**Requirement**
Among the entries below, count the lines that contain the word "merge". Respond with the count only.

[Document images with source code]
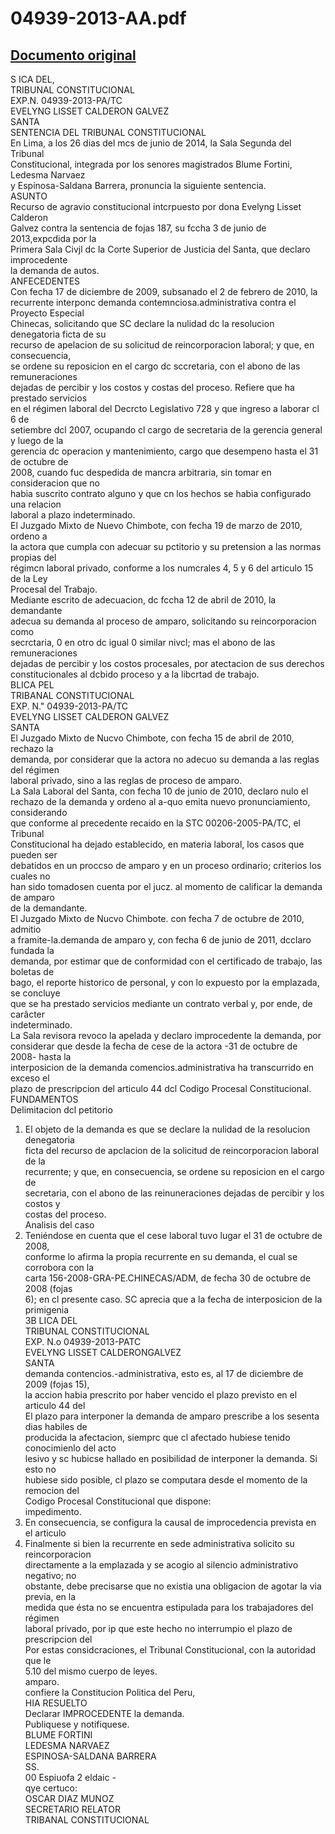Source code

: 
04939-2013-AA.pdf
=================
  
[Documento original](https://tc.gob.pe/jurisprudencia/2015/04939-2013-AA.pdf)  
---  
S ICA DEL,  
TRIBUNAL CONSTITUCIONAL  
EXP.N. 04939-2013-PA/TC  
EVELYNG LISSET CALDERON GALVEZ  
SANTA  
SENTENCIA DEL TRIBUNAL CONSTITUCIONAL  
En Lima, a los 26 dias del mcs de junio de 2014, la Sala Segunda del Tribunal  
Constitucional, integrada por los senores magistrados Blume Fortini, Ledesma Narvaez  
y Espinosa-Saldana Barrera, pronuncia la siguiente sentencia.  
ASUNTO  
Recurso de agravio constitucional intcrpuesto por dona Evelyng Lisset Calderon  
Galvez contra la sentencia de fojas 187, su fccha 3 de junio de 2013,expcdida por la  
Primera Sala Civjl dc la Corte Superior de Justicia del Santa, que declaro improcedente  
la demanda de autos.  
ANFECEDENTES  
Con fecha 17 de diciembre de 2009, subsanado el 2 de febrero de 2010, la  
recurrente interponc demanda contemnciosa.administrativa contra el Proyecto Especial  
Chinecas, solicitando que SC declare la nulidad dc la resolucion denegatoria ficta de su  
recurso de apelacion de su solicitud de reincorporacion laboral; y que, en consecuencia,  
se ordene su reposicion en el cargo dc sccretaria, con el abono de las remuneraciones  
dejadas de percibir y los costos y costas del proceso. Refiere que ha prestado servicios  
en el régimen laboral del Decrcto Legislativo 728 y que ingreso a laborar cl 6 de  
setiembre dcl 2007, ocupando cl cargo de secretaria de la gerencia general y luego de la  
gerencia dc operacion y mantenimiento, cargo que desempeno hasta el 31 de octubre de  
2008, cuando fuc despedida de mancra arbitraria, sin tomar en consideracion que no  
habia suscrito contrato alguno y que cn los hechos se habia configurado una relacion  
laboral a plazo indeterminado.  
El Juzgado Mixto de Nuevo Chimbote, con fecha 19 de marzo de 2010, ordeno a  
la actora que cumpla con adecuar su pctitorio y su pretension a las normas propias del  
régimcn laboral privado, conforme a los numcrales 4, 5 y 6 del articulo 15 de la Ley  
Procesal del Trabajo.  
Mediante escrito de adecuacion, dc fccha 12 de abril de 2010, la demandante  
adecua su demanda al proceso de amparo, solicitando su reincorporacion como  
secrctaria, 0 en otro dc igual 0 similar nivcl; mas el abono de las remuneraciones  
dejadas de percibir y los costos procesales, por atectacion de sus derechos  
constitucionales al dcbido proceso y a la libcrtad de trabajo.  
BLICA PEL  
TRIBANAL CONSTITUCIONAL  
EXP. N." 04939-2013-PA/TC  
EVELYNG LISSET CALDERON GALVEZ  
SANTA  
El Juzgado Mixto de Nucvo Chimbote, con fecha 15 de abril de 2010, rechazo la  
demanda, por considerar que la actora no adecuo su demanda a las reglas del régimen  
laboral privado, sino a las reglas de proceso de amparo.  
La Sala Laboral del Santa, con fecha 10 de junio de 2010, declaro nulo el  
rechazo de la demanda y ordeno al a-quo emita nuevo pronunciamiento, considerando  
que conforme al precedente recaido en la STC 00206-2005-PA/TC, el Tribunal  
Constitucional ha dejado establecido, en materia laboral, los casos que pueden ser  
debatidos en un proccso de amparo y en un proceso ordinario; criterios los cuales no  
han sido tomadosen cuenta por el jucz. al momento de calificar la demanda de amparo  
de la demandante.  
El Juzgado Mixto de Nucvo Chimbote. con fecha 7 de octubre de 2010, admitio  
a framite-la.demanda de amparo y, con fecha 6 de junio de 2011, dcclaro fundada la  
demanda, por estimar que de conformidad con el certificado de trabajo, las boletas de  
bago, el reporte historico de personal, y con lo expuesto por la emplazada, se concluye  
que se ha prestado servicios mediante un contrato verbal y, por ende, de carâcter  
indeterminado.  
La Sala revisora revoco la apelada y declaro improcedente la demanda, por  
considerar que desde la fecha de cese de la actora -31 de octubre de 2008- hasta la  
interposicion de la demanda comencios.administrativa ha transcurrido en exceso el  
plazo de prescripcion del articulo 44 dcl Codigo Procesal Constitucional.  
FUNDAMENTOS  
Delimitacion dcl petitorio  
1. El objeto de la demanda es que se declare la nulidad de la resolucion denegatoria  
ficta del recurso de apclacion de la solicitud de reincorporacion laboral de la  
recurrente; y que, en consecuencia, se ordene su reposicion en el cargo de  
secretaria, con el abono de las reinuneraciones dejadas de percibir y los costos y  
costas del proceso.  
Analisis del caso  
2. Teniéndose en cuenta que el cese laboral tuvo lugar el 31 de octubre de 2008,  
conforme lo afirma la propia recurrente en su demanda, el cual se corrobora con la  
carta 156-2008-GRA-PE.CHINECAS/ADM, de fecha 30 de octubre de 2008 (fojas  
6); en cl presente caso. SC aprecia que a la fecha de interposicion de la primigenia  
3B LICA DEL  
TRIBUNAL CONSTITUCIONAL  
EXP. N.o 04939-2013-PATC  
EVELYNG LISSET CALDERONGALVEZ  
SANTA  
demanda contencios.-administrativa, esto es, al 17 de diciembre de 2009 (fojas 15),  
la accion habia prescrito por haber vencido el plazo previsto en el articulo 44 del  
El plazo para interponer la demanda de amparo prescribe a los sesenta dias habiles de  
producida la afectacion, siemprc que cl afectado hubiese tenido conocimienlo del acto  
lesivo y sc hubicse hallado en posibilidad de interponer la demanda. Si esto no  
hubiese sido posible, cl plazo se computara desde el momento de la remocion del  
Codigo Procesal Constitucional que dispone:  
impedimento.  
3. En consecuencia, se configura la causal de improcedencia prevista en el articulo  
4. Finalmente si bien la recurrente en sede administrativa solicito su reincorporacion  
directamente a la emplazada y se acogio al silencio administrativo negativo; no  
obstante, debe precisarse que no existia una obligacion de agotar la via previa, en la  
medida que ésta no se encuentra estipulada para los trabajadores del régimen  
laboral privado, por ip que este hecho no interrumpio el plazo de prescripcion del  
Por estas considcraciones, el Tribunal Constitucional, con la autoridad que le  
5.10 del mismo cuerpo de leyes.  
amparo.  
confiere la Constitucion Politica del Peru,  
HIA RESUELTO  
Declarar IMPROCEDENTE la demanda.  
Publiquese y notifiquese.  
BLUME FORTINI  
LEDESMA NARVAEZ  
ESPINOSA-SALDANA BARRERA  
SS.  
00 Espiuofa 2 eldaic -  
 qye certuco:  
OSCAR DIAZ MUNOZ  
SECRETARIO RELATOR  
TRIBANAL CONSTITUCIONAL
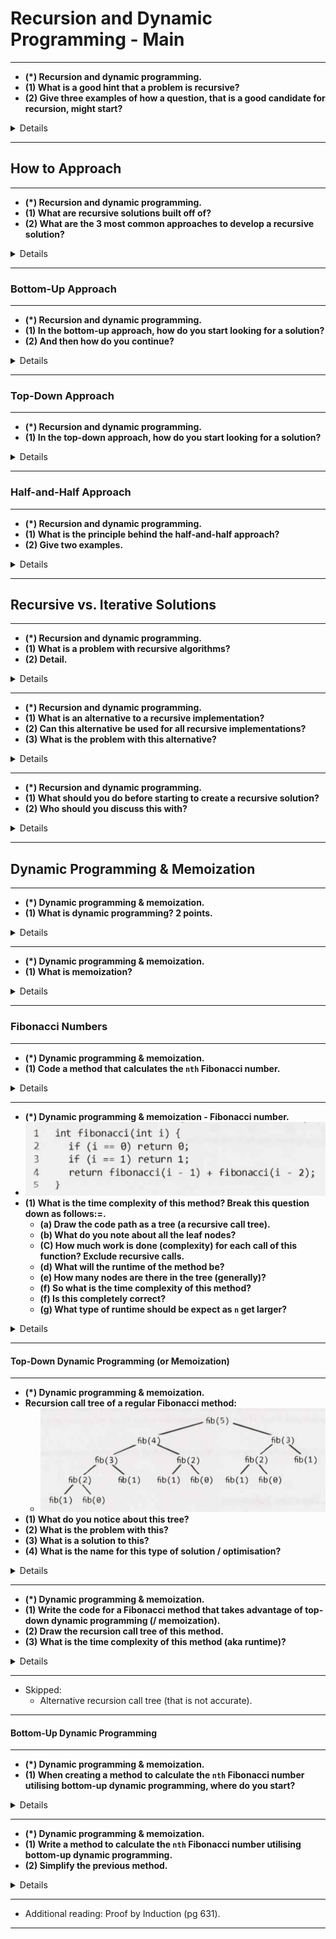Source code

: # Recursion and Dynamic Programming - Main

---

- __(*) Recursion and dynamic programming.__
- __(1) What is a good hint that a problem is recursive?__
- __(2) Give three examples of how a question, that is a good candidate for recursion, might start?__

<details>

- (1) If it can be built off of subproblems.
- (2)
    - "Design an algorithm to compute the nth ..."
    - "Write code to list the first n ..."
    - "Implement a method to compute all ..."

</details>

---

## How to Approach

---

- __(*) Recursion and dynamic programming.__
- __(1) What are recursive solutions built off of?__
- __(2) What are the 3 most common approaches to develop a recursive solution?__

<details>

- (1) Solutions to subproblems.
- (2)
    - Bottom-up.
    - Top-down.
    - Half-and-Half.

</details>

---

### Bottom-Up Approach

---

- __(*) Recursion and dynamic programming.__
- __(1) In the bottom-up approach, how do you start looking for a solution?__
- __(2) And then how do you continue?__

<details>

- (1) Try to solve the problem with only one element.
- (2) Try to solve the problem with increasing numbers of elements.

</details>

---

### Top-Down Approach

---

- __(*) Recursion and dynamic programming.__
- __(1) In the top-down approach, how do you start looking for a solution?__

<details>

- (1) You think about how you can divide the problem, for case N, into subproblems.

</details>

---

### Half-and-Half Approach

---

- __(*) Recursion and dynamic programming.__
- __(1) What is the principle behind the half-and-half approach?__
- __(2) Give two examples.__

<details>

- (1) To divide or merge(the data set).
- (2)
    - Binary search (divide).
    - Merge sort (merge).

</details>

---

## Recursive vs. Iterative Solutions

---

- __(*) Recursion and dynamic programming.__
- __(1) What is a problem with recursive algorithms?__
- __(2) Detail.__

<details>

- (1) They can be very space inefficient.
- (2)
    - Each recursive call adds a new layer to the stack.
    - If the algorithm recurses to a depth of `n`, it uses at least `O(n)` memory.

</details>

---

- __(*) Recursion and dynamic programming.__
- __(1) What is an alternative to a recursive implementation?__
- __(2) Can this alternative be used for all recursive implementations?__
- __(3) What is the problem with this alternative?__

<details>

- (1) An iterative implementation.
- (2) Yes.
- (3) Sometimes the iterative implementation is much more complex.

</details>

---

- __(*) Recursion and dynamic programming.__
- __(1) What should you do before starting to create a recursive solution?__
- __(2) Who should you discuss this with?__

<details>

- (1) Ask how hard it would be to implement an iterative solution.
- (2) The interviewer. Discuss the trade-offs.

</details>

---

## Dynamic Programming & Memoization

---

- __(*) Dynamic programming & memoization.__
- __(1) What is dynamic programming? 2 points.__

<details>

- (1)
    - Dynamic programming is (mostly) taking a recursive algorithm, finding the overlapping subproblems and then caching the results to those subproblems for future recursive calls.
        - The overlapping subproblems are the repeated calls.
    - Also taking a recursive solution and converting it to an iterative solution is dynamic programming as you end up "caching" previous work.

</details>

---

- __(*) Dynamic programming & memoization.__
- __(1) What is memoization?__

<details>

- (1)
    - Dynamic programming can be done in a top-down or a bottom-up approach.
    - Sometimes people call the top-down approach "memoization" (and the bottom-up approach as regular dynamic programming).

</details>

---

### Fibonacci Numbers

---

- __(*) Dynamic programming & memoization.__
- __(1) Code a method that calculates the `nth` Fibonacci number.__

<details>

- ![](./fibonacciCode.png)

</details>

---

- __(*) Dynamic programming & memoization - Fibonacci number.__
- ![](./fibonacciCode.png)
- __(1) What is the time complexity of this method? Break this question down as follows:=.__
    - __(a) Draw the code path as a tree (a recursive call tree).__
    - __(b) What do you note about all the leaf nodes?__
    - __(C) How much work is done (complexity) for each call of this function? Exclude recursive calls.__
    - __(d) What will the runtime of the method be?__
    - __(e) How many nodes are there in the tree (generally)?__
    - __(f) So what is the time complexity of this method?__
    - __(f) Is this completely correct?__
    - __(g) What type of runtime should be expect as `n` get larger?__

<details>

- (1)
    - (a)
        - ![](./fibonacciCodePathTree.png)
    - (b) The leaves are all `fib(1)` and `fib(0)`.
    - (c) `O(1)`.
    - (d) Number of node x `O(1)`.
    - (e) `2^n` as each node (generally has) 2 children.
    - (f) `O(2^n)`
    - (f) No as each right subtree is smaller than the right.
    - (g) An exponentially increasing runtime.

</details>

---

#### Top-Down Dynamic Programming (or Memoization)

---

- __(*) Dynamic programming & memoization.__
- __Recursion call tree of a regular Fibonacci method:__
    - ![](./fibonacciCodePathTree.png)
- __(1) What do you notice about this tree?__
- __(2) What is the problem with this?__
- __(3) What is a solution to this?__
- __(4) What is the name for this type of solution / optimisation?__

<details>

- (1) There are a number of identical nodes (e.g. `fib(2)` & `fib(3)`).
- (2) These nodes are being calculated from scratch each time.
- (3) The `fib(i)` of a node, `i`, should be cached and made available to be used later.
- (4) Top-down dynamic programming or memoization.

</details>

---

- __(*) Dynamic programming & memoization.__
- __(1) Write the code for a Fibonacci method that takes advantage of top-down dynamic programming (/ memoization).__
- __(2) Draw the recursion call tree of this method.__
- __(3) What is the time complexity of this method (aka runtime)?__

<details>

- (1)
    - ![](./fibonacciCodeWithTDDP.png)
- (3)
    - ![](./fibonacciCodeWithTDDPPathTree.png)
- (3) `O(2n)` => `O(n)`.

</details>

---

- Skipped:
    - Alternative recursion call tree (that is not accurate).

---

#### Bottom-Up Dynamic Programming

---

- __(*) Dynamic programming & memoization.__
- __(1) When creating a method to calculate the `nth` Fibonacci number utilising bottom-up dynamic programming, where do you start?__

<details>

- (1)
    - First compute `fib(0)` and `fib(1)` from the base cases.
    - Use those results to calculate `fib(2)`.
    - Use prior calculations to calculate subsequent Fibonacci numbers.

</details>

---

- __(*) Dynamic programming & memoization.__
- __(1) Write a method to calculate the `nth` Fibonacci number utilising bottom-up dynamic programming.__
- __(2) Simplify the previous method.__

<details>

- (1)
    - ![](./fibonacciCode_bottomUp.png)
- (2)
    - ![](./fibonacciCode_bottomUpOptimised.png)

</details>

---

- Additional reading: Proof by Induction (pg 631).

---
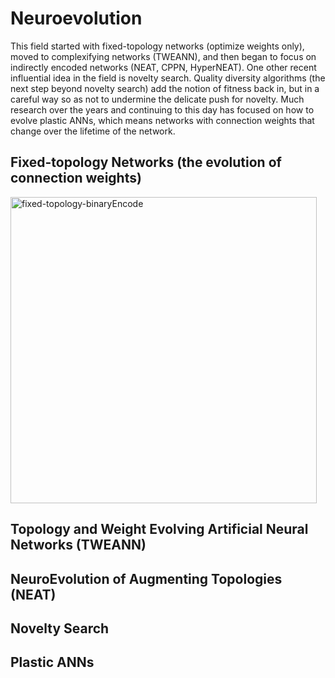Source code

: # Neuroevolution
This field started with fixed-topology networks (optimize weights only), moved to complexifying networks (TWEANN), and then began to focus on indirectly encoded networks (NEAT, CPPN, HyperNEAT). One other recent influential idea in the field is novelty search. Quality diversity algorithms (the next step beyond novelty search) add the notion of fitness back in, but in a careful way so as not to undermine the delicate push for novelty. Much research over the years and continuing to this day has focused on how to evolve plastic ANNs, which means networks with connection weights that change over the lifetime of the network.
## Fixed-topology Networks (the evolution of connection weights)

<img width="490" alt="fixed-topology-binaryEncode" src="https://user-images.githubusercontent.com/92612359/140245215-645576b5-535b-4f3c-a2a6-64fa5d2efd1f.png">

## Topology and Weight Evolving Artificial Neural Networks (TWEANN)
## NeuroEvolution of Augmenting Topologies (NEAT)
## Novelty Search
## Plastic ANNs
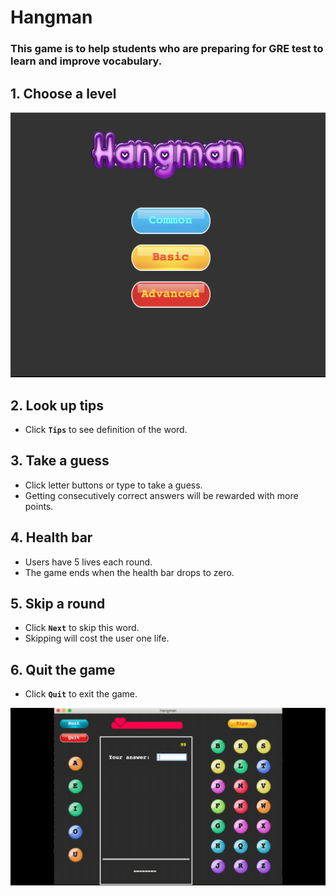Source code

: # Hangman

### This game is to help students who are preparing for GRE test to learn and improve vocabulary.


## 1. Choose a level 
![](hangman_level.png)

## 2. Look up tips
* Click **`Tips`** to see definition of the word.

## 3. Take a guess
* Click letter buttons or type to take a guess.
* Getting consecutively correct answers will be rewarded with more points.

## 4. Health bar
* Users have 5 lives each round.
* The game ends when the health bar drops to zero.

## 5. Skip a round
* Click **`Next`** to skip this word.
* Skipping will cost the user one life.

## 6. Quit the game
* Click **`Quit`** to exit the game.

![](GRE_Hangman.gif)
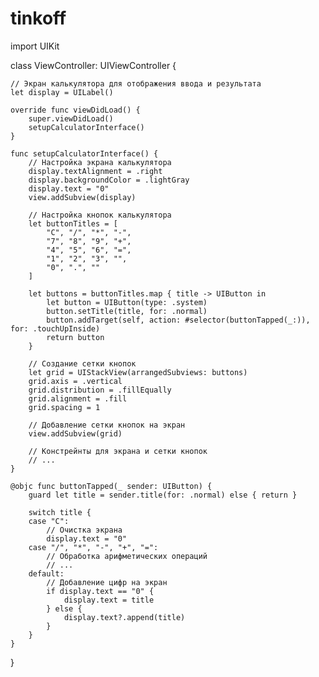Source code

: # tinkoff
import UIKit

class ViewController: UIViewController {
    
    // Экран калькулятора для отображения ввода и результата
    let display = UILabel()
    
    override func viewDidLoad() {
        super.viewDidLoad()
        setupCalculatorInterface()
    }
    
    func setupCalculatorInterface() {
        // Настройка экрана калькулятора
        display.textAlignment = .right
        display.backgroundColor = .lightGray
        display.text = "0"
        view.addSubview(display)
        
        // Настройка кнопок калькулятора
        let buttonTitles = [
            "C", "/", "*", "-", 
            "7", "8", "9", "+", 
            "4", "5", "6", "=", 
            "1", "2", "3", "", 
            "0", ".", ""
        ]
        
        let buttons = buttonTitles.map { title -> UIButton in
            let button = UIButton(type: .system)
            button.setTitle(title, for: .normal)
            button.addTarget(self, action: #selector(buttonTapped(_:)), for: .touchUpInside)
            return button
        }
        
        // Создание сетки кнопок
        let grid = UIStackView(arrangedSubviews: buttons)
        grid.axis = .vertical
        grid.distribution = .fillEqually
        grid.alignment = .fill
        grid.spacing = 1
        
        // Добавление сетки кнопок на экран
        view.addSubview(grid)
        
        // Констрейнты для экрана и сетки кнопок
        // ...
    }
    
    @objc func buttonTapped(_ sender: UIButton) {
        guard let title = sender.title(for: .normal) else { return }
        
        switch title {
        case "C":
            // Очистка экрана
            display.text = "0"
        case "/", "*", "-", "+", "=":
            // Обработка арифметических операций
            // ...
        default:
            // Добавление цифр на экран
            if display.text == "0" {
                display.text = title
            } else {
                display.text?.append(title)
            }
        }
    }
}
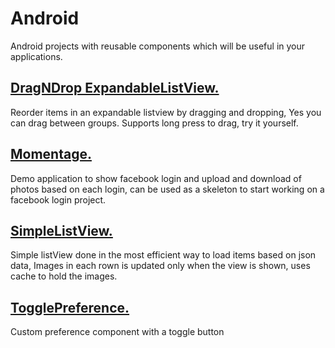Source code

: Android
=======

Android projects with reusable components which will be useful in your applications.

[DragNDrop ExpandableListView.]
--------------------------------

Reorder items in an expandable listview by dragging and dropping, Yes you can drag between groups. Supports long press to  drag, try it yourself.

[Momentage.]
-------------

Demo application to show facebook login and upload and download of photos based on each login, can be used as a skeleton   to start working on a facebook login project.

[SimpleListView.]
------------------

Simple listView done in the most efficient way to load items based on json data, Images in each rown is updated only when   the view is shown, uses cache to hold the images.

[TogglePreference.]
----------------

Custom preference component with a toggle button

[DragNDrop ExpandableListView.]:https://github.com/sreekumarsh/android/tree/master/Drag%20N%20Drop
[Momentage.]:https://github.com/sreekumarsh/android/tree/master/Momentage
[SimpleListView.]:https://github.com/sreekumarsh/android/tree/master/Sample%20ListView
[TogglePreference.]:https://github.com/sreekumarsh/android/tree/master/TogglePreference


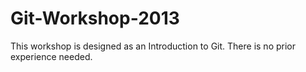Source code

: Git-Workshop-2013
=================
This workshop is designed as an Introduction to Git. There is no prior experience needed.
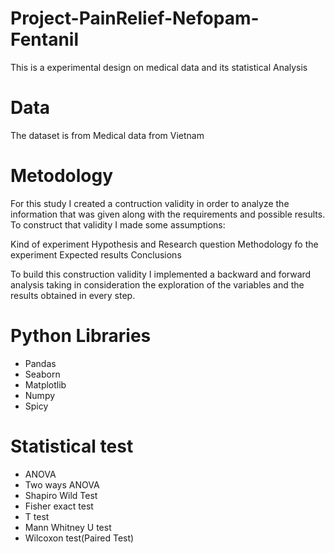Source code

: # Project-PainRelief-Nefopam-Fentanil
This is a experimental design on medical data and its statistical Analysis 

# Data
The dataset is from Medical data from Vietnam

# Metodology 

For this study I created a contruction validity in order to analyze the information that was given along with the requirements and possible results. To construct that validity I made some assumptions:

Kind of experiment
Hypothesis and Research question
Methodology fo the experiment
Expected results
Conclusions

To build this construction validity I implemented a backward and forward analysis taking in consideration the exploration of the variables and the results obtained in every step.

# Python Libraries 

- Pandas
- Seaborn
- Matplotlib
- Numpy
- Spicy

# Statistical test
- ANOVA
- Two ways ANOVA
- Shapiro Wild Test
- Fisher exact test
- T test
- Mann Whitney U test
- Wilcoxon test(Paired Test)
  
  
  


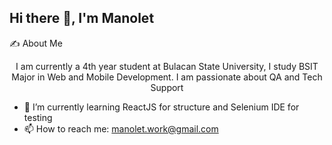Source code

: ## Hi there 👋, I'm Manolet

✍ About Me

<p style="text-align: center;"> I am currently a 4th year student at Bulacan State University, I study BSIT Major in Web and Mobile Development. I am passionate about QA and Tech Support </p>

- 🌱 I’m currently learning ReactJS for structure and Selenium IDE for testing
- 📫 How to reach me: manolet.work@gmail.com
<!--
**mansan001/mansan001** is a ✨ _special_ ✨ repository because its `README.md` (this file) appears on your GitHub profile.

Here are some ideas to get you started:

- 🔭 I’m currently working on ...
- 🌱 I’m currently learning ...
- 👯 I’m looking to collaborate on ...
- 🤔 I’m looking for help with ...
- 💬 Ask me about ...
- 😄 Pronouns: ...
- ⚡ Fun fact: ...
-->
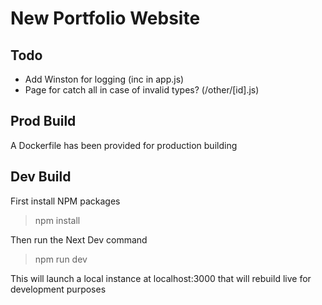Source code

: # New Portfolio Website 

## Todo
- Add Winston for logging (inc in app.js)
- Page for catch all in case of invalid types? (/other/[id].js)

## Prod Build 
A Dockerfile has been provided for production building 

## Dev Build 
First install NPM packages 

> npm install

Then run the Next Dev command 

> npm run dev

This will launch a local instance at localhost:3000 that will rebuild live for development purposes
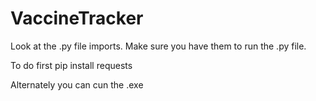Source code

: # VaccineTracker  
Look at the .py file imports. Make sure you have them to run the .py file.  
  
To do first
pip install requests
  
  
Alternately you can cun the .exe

**Written answer**
2